#### ACTIVITY:
Below are lines of data, and only some are wanted. Please repeat exactly those from the line that has "### Documentation & Testing" through the line that has "### Integration".

⟨

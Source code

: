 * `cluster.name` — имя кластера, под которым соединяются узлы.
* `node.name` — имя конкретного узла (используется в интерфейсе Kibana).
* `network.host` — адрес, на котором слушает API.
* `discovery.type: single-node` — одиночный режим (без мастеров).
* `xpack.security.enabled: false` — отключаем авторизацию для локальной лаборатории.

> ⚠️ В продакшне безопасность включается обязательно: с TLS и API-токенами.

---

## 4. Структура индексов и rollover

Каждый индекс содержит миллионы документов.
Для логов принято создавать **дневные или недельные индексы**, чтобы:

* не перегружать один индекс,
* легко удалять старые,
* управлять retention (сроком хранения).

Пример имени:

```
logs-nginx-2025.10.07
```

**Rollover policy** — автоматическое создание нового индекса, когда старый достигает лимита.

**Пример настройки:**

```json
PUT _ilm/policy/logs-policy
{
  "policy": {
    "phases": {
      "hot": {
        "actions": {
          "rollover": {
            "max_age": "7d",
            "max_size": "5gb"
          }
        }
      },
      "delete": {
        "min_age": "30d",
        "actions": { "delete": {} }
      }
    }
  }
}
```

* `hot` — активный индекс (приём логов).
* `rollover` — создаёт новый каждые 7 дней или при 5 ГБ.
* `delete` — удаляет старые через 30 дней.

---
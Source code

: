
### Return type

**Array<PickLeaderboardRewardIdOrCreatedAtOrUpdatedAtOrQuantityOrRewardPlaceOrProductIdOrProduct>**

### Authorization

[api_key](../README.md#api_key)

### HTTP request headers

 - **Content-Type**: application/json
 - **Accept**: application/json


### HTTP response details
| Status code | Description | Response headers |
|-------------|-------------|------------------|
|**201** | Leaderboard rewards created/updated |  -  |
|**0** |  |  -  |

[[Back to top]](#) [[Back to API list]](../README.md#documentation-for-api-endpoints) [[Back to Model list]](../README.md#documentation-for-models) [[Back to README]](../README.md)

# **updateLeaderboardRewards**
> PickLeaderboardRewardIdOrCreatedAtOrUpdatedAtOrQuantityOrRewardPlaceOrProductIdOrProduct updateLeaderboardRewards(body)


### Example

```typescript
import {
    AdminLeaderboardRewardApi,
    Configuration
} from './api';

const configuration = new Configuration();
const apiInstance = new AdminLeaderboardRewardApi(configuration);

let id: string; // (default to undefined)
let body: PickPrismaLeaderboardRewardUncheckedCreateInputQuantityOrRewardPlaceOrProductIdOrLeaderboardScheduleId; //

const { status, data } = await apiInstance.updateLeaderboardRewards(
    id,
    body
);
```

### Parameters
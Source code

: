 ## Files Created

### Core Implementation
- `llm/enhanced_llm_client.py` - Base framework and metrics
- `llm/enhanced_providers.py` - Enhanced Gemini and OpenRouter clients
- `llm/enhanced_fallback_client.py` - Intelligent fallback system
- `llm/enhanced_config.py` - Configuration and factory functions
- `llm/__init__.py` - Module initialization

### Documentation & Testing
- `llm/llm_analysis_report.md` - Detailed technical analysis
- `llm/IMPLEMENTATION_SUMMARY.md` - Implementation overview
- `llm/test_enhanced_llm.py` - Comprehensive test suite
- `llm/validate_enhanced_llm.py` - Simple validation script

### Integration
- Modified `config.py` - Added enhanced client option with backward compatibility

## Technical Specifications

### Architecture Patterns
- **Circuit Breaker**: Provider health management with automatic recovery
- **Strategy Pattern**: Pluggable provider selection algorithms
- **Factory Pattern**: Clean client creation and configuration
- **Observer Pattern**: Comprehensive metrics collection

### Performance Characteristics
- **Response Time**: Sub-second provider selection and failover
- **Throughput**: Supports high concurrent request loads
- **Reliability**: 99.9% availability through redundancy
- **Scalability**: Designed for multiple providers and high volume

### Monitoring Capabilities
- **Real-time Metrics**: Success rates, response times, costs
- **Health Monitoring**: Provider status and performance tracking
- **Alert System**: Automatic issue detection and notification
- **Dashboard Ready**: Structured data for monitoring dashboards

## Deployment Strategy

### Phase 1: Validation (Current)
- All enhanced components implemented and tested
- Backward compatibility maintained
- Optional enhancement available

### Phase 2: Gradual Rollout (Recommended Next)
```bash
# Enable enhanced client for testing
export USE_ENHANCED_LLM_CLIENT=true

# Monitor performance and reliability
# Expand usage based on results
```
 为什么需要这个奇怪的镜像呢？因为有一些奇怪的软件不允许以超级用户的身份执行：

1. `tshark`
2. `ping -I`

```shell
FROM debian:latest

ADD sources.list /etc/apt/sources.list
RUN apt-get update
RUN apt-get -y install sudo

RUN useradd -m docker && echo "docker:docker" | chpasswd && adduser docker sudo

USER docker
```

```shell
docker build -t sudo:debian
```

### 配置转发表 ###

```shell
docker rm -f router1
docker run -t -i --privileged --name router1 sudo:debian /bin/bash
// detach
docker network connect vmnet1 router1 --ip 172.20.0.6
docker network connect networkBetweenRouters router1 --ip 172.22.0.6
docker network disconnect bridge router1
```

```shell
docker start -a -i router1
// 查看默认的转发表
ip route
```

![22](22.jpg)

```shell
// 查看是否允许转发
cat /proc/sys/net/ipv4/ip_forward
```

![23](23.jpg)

⟩

#### EXPECTED OUTPUT:
### Documentation & Testing
- `llm/llm_analysis_report.md` - Detailed technical analysis
- `llm/IMPLEMENTATION_SUMMARY.md` - Implementation overview
- `llm/test_enhanced_llm.py` - Comprehensive test suite
- `llm/validate_enhanced_llm.py` - Simple validation script

### Integration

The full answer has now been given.